LinuxLists.cc - Question and patch about spinlocks (x86)

2001-10-11 20:37:43

Subject: Question and patch about spinlocks (x86)

Just looking through at the spinlock assembly I noticed a few things which I
think are bugs:

"js 2f\n" \
".section .text.lock,\"ax\"\n" \
"2:\t" \
"cmpb $0,%0\n\t" \
"rep;nop\n\t" \
"jle 2b\n\t" \
"jmp 1b\n" \
".previous"

We do the cmp loop as a 'soft' check, as the lock operand locks the whole system
bus, stopping the system for a while (as much as 70 cycles, I believe). However,
I don't understand why it was put before the 'rep; nop' which just sets the
processor to wait for a bit. Surely it would be better to test *after* we have
waited, as then we have a better chance of it being correct.

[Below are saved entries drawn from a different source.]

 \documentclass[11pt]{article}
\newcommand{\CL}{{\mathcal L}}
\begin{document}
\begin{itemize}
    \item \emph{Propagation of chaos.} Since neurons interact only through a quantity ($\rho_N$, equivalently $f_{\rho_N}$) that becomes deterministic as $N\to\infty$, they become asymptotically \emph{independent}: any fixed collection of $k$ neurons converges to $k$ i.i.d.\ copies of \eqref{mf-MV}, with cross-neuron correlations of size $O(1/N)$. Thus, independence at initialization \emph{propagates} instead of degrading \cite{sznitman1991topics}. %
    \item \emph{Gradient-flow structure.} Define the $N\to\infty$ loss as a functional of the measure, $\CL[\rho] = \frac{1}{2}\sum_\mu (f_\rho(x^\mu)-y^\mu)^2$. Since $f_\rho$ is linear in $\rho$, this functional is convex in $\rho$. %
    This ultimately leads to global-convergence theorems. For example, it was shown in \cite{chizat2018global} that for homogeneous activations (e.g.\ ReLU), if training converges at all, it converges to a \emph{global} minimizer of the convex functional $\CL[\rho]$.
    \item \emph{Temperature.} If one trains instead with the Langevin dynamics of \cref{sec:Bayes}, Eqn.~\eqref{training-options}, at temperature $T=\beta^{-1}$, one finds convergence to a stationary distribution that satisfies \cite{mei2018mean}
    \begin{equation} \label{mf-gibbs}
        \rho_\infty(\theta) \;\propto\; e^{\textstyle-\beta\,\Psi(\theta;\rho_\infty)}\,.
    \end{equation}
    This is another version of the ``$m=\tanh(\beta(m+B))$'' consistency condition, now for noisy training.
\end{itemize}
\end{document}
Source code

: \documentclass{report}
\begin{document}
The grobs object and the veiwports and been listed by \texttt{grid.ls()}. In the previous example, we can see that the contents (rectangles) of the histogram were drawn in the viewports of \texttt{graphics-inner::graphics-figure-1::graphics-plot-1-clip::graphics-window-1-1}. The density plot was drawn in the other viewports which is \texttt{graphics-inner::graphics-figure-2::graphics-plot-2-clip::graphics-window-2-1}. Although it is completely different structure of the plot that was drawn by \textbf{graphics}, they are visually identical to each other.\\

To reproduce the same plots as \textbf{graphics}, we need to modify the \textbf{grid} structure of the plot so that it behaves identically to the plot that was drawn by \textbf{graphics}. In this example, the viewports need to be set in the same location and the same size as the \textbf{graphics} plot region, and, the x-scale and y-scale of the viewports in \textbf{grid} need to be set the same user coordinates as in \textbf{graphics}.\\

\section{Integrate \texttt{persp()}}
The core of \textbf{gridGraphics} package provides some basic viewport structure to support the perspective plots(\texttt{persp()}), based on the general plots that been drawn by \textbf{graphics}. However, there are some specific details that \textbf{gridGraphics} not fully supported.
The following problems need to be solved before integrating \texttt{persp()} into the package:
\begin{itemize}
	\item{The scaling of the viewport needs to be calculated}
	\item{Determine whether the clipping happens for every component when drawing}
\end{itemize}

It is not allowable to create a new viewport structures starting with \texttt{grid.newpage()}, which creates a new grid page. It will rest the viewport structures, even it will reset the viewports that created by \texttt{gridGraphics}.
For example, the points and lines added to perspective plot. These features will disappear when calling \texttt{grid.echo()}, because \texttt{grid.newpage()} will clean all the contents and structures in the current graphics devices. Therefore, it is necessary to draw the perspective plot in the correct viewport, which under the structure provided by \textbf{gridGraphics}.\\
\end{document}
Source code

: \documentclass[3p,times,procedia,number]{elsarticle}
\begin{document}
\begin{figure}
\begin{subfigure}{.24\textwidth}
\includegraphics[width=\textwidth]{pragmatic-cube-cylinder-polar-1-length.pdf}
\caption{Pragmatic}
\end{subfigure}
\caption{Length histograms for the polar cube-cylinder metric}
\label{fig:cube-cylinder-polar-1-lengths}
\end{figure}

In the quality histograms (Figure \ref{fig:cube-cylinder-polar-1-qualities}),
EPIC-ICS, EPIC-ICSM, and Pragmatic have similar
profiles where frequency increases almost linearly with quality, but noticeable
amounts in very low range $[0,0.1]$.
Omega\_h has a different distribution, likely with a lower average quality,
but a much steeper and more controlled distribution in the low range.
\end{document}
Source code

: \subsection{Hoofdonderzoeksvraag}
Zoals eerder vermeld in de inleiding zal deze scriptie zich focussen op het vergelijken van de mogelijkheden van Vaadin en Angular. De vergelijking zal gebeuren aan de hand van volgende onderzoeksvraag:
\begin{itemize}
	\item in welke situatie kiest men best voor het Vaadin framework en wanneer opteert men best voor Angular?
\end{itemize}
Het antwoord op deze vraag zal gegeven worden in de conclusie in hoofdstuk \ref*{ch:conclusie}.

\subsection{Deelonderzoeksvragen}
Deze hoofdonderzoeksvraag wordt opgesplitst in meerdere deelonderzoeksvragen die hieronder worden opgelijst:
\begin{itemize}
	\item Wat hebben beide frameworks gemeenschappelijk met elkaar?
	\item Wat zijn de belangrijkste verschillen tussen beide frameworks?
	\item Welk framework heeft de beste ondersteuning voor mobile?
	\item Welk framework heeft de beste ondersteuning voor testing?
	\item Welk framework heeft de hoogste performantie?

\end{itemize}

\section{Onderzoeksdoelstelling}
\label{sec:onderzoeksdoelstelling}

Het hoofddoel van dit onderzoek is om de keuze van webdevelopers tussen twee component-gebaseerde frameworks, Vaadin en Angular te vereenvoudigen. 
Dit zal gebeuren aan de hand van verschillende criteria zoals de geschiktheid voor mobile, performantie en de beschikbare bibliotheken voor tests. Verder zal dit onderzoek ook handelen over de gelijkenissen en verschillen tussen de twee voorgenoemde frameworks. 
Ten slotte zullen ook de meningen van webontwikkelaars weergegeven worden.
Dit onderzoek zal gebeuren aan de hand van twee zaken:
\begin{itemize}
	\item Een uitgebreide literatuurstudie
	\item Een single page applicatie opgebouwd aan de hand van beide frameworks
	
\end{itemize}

Any comments? Attached is a patch to fix it.

--

Mark Zealey (aka JALH on irc.openprojects.net: #zealos and many more)
[email protected]
[email protected]

UL++++>$ G!>(GCM/GCS/GS/GM) dpu? s:-@ a16! C++++>$ P++++>+++++$ L+++>+++++$
!E---? W+++>$ N- !o? !w--- O? !M? !V? !PS !PE--@ PGP+? r++ !t---?@ !X---?
!R- b+ !tv b+ DI+ D+? G+++ e>+++++ !h++* r!-- y--

(http://www.geekcode.com)

Attachments:

(No filename) (995.00 B)
patch (302.00 B)
Download all attachments

2001-10-11 22:56:42

by Davide Libenzi

[permalink] [raw]

Subject: Re: Question and patch about spinlocks (x86)

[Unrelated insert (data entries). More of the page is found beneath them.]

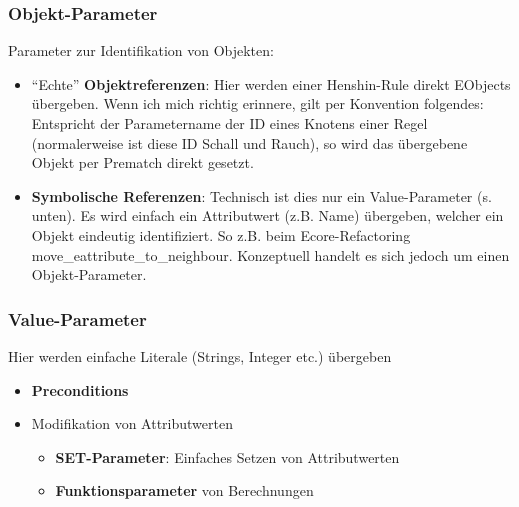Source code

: \subsubsection{Objekt-Parameter}
Parameter zur Identifikation von Objekten:

\begin{itemize}
 
 \item ``Echte'' \textbf{Objektreferenzen}: Hier werden einer Henshin-Rule direkt EObjects übergeben. Wenn ich mich richtig erinnere, 	gilt per Konvention folgendes: Entspricht der Parametername der ID eines Knotens einer Regel (normalerweise ist diese ID Schall und Rauch), so wird das übergebene Objekt per Prematch direkt gesetzt.
 
 \item \textbf{Symbolische Referenzen}: Technisch ist dies nur ein Value-Parameter (s. unten). Es wird einfach ein Attributwert (z.B. Name) übergeben, welcher ein Objekt eindeutig identifiziert. So z.B. beim Ecore-Refactoring move\_eattribute\_to\_neighbour. Konzeptuell handelt es sich jedoch um einen Objekt-Parameter.
 

\end{itemize}




\subsubsection{Value-Parameter} 
Hier werden einfache Literale (Strings, Integer etc.) übergeben

\begin{itemize}
  \item \textbf{Preconditions}
  \item Modifikation von Attributwerten
    \begin{itemize}
      \item \textbf{SET-Parameter}: Einfaches Setzen von Attributwerten
      \item \textbf{Funktionsparameter} von Berechnungen
    \end{itemize}
\end{itemize}


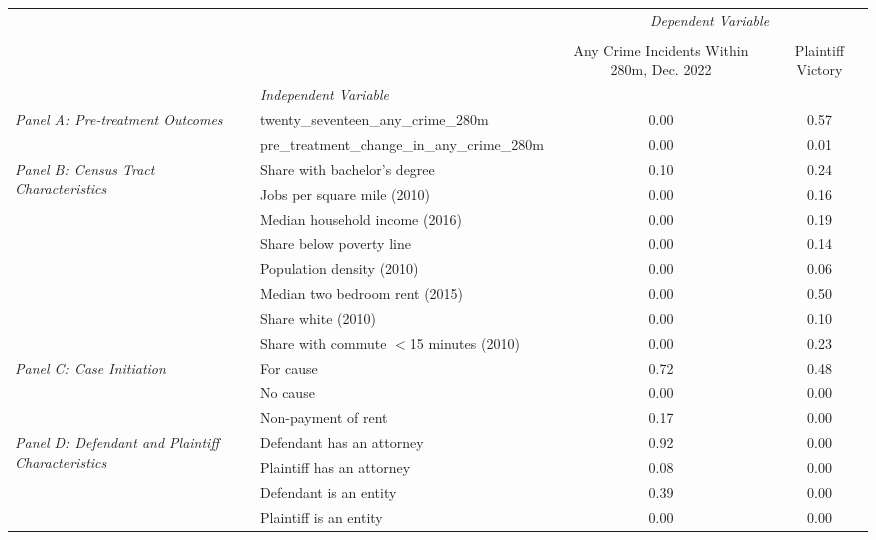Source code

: \begin{tabular}{llcc}
\toprule
 &  & \multicolumn{2}{c}{\textit{Dependent Variable}} \\
\cline{3-4}
\\
 &  & Any Crime Incidents Within 280m, Dec. 2022 & Plaintiff Victory \\
 & \emph{Independent Variable} &  &  \\
\midrule
\multirow[c]{2}{3cm}{\textit{Panel A: Pre-treatment Outcomes}} & twenty_seventeen_any_crime_280m & 0.00 & 0.57 \\
 & pre_treatment_change_in_any_crime_280m & 0.00 & 0.01 \\
\cline{1-4}
\multirow[c]{8}{3cm}{\textit{Panel B: Census Tract Characteristics}} & Share with bachelor's degree & 0.10 & 0.24 \\
 & Jobs per square mile (2010) & 0.00 & 0.16 \\
 & Median household income (2016) & 0.00 & 0.19 \\
 & Share below poverty line & 0.00 & 0.14 \\
 & Population density (2010) & 0.00 & 0.06 \\
 & Median two bedroom rent (2015) & 0.00 & 0.50 \\
 & Share white (2010) & 0.00 & 0.10 \\
 & Share with commute $<$15 minutes (2010) & 0.00 & 0.23 \\
\cline{1-4}
\multirow[c]{3}{3cm}{\textit{Panel C: Case Initiation}} & For cause & 0.72 & 0.48 \\
 & No cause & 0.00 & 0.00 \\
 & Non-payment of rent & 0.17 & 0.00 \\
\cline{1-4}
\multirow[c]{4}{3cm}{\textit{Panel D: Defendant and Plaintiff Characteristics}} & Defendant has an attorney & 0.92 & 0.00 \\
 & Plaintiff has an attorney & 0.08 & 0.00 \\
 & Defendant is an entity & 0.39 & 0.00 \\
 & Plaintiff is an entity & 0.00 & 0.00 \\
\cline{1-4}
\bottomrule
\end{tabular}
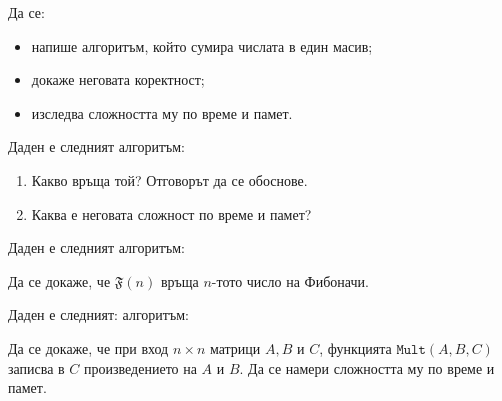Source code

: \begin{problem}
Да се:
\begin{itemize}
    \item напише алгоритъм, който сумира числата в един масив;
    \item докаже неговата коректност;
    \item изследва сложността му по време и памет.
\end{itemize}
\end{problem}

\begin{problem}
Даден е следният алгоритъм:


\begin{enumerate}
    \item Какво връща той? Отговорът да се обоснове.
    \item Каква е неговата сложност по време и памет?
\end{enumerate}
\end{problem}

\newpage

\begin{problem}
Даден е следният алгоритъм:


Да се докаже, че $\mathfrak{F}(n)$ връща $n$-тото число на Фибоначи.
\end{problem}

\begin{problem}
Даден е следният: алгоритъм:


Да се докаже, че при вход $n \times n$ матрици $A, B$ и $C$, функцията $\mathtt{Mult}(A, B, C)$ записва в $C$ произведението на $A$ и $B$.
Да се намери сложността му по време и памет.
\end{problem}
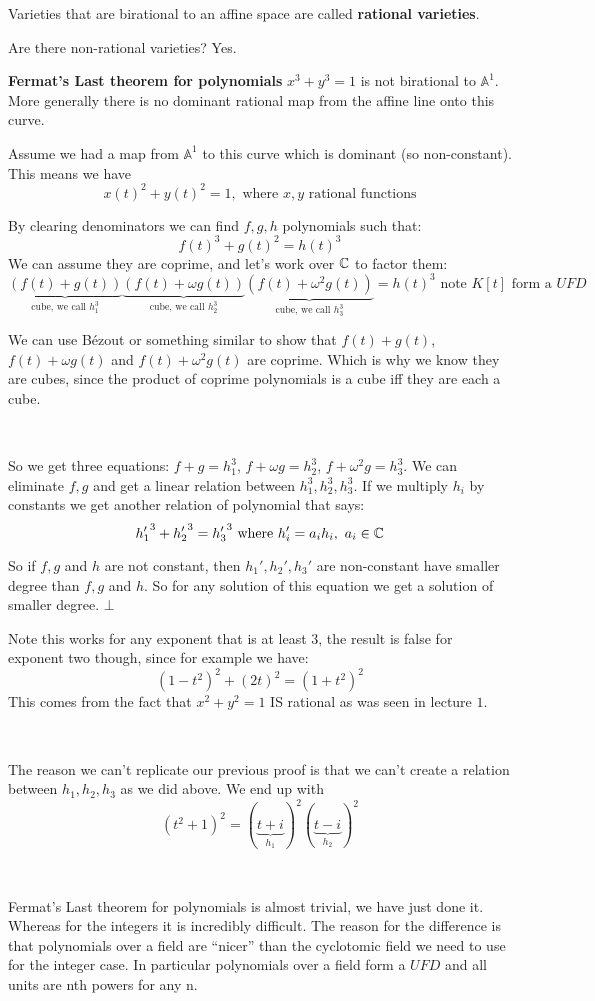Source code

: \begin{definition}
    Varieties that are birational to an affine space are called \textbf{rational varieties}.
\end{definition}
Are there non-rational varieties? Yes.
\begin{example}\textbf{Fermat's Last theorem for polynomials}
    $x^3+y^3 = 1$ is not birational to $\mathbb{A}^1$. More generally there is no dominant rational map from the affine line onto this curve. 

    Assume we had a map from $\mathbb{A}^1$ to this curve which is dominant (so non-constant). This means we have \[{x(t)}^2+{y(t)}^2 = 1, \text{ where }x,y \text{ rational functions}\]

    By clearing denominators we can find $f,g,h$ polynomials such that: \[{f(t)}^3 + {g(t)}^2 = {h(t)}^3 \]
We can assume they are coprime, and let's work over $\mathbb{C}$ to factor them:
\[
    \underbrace{(f(t)+g(t))}_{\text{cube, we call }h_1^3}\underbrace{(f(t)+\omega g(t))}_{\text{cube, we call }h_2^3}\underbrace{(f(t)+\omega^2 g(t))}_{\text{cube, we call }h_3^3} = {h(t)}^3 \text{ note }K[t]\text{ form a }UFD    
\]

\begin{remark}
    We can use Bézout or something similar to show that $f(t)+g(t)$, $f(t)+\omega g(t)$ and $f(t)+\omega^2 g(t)$ are coprime. Which is why we know they are cubes, since the product of coprime polynomials is a cube iff they are each a cube.


\end{remark}


\

So we get three equations: $f+g = h_1^3$, $f+\omega g = h_2^3$, $f+\omega^2 g = h_3^3$. We can eliminate $f,g$ and get a linear relation between $h_1^3,h_2^3,h_3^3$. If we multiply $h_i$ by constants we get another relation of polynomial that says:\[{h_1'}^3+{h_2'}^3={h_3'}^3 \text{ where }h_i' ={a_i}{h_i}, \text{ }a_i\in \mathbb{C} \]

So if $f,g$ and $h$ are not constant, then $h_1',h_2',h_3'$ are non-constant have smaller degree than $f,g$ and $h$. So for any solution of this equation we get a solution of smaller degree. $\bot$

Note this works for any exponent that is at least $3$, the result is false for exponent two though, since for example we have:\[{(1-t^2)}^2 + {(2t)}^2 = {(1+t^2)}^2 \]
This comes from the fact that $x^2+y^2=1$ IS rational as was seen in lecture $1$.

\

The reason we can't replicate our previous proof is that we can't create a relation between $h_1,h_2,h_3$ as we did above. We end up with \[{(t^2+1)}^2 = {(\underbrace{t+i}_{h_1})}^2{(\underbrace{t-i}_{h_2})}^2\]

\

Fermat's Last theorem for polynomials is almost trivial, we have just done it. Whereas for the integers it is incredibly difficult. The reason for the difference is that polynomials over a field are ``nicer'' than the cyclotomic field we need to use for the integer case. In particular polynomials over a field form a $UFD$ and all units are nth powers for any n. 
\end{example}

On Thu, 11 Oct 2001, Mark Zealey wrote:

> Just looking through at the spinlock assembly I noticed a few things which I
> think are bugs:
>
> "js 2f\n" \
> ".section .text.lock,\"ax\"\n" \
> "2:\t" \
> "cmpb $0,%0\n\t" \
> "rep;nop\n\t" \
> "jle 2b\n\t" \
> "jmp 1b\n" \
> ".previous"
>
> We do the cmp loop as a 'soft' check, as the lock operand locks the whole system
> bus, stopping the system for a while (as much as 70 cycles, I believe). However,
> I don't understand why it was put before the 'rep; nop' which just sets the
> processor to wait for a bit. Surely it would be better to test *after* we have
> waited, as then we have a better chance of it being correct.

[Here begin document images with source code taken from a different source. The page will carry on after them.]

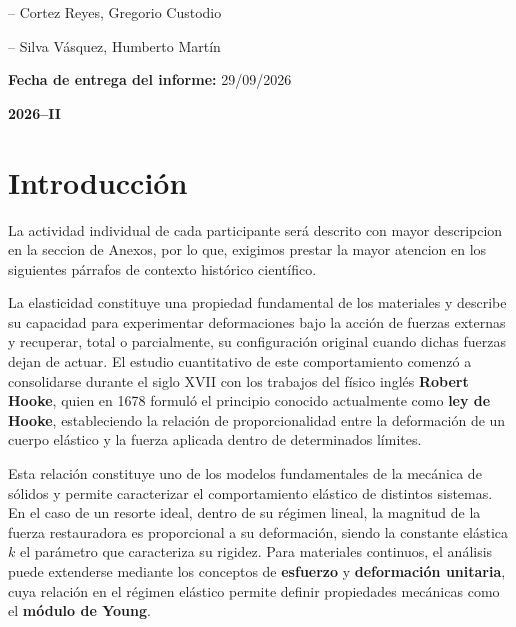 \documentclass[11pt,a4paper]{article}
\begin{document}
\begin{titlepage}
{-- Cortez Reyes, Gregorio Custodio
\vspace{0.20cm}
\hspace{0.6cm}

-- Silva Vásquez, Humberto Martín
}

\vspace{0.95cm}
{\large
\textbf{Fecha de entrega del informe:}
\hspace{0.40cm}
29/09/2026
}

\vspace{1.15cm}
\begin{center}
{\huge\bfseries
2026--II}

\end{center}

\end{titlepage}

\tableofcontents

\newpage
\pagestyle{fancy}

\section{Introducción}

La actividad individual de cada participante será descrito con mayor descripcion en la seccion de Anexos, por lo que, exigimos prestar la mayor atencion en los siguientes párrafos de contexto histórico científico. 

La elasticidad constituye una propiedad fundamental de los materiales y describe su capacidad para experimentar deformaciones bajo la acción de fuerzas externas y recuperar, total o parcialmente, su configuración original cuando dichas fuerzas dejan de actuar. El estudio cuantitativo de este comportamiento comenzó a consolidarse durante el siglo XVII con los trabajos del físico inglés \textbf{Robert Hooke}, quien en 1678 formuló el principio conocido actualmente como \textbf{ley de Hooke}, estableciendo la relación de proporcionalidad entre la deformación de un cuerpo elástico y la fuerza aplicada dentro de determinados límites.

Esta relación constituye uno de los modelos fundamentales de la mecánica de sólidos y permite caracterizar el comportamiento elástico de distintos sistemas. En el caso de un resorte ideal, dentro de su régimen lineal, la magnitud de la fuerza restauradora es proporcional a su deformación, siendo la constante elástica $k$ el parámetro que caracteriza su rigidez. Para materiales continuos, el análisis puede extenderse mediante los conceptos de \textbf{esfuerzo} y \textbf{deformación unitaria}, cuya relación en el régimen elástico permite definir propiedades mecánicas como el \textbf{módulo de Young}.
\end{document}
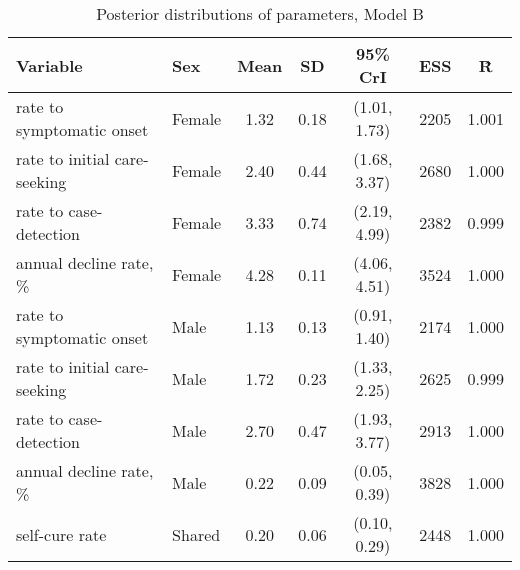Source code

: \begin{table}[h]

\caption{\label{tab:}Posterior distributions of parameters, Model B}
\centering
\begin{tabular}[t]{llccccc}
\toprule
Variable & Sex & Mean & SD & 95\% CrI & ESS & \^{R}\\
\midrule
rate to symptomatic onset & Female & 1.32 & 0.18 & (1.01, 1.73) & 2205 & 1.001\\
rate to initial care-seeking & Female & 2.40 & 0.44 & (1.68, 3.37) & 2680 & 1.000\\
rate to case-detection & Female & 3.33 & 0.74 & (2.19, 4.99) & 2382 & 0.999\\
annual decline rate, \% & Female & 4.28 & 0.11 & (4.06, 4.51) & 3524 & 1.000\\
\addlinespace
rate to symptomatic onset & Male & 1.13 & 0.13 & (0.91, 1.40) & 2174 & 1.000\\
rate to initial care-seeking & Male & 1.72 & 0.23 & (1.33, 2.25) & 2625 & 0.999\\
rate to case-detection & Male & 2.70 & 0.47 & (1.93, 3.77) & 2913 & 1.000\\
annual decline rate, \% & Male & 0.22 & 0.09 & (0.05, 0.39) & 3828 & 1.000\\
\addlinespace
self-cure rate & Shared & 0.20 & 0.06 & (0.10, 0.29) & 2448 & 1.000\\
\bottomrule
\end{tabular}
\end{table}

The effect of the rep-nop is not to wait but to slow down the cpu to the
speed of the memory bus.
This to not overload ( due pipeline prefetch ) the memory controller with
requests that 1) will be useless coz the watched memory location can
change only at the membus speed 2) will have a big cost on loop exit due
the invalidation of a number>1 requests issued on the memory controller.
Beside this i kindly agree to move the pause before the cmp.
There should be a valid reason to not have followed the intel scheme but i
don't know why.

- Davide